___ GIVEN INFORMATION

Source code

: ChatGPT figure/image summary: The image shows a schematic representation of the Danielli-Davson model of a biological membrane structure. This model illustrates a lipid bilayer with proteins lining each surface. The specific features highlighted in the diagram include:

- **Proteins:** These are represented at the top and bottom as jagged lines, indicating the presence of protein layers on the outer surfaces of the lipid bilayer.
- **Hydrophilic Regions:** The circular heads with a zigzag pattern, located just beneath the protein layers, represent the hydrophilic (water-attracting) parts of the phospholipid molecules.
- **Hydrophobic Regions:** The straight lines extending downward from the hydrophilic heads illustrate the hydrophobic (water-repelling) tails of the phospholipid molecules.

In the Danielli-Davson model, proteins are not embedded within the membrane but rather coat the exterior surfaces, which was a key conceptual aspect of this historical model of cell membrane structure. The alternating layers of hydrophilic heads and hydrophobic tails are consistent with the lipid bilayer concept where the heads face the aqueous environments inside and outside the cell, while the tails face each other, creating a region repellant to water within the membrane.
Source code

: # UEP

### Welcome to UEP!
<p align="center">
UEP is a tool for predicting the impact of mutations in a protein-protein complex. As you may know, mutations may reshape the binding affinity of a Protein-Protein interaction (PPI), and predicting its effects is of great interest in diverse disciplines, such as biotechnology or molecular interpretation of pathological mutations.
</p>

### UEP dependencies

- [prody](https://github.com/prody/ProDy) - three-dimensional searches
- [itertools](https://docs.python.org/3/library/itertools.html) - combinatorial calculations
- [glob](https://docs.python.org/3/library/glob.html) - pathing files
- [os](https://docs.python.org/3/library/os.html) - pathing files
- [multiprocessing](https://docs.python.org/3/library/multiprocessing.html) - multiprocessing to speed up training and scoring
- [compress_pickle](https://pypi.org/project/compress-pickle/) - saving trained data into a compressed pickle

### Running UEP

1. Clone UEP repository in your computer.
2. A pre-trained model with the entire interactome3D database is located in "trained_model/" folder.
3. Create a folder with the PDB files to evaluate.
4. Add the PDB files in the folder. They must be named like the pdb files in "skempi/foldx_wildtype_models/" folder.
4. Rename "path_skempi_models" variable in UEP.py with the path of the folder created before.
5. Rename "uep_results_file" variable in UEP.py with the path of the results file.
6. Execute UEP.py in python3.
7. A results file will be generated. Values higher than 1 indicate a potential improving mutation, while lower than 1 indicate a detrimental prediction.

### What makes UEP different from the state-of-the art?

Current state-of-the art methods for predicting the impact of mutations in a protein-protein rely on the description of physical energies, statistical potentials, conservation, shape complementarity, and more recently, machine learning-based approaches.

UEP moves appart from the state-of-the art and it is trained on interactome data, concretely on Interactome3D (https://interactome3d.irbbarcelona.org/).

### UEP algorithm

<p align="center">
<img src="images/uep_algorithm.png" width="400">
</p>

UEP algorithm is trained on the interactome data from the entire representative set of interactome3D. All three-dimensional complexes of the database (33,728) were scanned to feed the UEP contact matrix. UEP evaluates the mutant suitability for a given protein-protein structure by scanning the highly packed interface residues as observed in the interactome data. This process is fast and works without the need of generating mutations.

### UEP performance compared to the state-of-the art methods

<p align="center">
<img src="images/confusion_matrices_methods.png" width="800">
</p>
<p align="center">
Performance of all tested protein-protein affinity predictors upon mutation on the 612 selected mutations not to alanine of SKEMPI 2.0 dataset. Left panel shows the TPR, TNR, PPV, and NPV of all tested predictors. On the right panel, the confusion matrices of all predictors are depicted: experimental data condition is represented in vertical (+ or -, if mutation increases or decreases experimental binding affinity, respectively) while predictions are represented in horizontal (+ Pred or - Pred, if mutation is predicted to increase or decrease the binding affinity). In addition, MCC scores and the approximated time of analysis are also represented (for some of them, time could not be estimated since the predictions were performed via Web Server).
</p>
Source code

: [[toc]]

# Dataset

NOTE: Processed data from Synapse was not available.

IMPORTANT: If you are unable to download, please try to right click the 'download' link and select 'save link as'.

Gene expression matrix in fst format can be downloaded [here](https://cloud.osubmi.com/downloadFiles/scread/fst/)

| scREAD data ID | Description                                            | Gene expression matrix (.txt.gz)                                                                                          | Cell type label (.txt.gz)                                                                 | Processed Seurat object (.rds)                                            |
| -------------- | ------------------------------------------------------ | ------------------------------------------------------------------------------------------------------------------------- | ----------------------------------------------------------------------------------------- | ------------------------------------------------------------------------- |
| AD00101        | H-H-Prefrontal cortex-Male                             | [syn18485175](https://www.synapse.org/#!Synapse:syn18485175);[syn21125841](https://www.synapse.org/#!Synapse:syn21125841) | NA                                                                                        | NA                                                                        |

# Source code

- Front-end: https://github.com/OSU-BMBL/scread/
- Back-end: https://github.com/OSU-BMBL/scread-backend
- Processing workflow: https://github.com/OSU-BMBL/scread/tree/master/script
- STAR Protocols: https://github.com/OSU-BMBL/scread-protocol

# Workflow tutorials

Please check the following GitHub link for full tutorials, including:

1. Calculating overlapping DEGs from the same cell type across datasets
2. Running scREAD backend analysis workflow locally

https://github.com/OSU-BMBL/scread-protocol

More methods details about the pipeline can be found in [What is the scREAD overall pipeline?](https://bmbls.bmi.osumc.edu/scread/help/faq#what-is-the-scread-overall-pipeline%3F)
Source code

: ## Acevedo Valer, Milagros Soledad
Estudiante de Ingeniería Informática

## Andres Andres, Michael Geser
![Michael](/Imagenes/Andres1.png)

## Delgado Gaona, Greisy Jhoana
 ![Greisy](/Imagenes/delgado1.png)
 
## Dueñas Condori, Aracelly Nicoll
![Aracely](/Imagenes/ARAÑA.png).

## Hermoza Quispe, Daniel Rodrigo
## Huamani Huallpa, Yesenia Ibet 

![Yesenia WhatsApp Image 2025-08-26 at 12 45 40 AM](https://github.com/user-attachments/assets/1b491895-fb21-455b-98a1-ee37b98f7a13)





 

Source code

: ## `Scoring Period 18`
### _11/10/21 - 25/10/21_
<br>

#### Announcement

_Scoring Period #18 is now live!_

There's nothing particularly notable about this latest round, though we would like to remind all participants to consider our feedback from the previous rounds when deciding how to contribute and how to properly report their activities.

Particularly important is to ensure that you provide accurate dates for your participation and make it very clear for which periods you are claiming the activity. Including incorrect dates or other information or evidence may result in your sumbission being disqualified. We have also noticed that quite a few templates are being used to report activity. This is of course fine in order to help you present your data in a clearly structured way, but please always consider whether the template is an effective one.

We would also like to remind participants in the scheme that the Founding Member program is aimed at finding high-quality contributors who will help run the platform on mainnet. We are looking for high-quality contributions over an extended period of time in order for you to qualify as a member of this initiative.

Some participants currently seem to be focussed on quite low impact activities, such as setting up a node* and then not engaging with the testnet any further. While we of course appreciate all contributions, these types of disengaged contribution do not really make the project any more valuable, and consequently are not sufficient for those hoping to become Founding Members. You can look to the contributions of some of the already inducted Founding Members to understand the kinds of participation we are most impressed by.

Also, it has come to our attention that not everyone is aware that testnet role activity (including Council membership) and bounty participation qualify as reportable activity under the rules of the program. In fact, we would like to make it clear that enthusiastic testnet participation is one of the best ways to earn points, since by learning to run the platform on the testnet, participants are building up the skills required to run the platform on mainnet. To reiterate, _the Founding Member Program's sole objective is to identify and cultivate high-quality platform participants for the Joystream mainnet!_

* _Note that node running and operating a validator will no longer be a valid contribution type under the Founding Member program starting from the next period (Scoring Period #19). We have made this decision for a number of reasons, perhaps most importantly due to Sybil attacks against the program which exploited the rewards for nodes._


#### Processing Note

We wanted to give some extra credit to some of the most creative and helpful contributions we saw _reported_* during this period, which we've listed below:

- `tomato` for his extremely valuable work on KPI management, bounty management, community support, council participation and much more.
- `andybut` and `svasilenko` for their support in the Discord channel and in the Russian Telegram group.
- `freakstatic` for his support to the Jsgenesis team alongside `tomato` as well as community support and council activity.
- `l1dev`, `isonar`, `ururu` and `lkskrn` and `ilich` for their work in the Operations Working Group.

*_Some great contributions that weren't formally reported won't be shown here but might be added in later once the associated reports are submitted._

______

=== WHAT NEEDS TO BE DONE ===
Set aside each line above that includes the string "qualify" and report it.

=== TASK SOLUTION ===
We would also like to remind participants in the scheme that the Founding Member program is aimed at finding high-quality contributors who will help run the platform on mainnet. We are looking for high-quality contributions over an extended period of time in order for you to qualify as a member of this initiative.
Also, it has come to our attention that not everyone is aware that testnet role activity (including Council membership) and bounty participation qualify as reportable activity under the rules of the program. In fact, we would like to make it clear that enthusiastic testnet participation is one of the best ways to earn points, since by learning to run the platform on the testnet, participants are building up the skills required to run the platform on mainnet. To reiterate, _the Founding Member Program's sole objective is to identify and cultivate high-quality platform participants for the Joystream mainnet!_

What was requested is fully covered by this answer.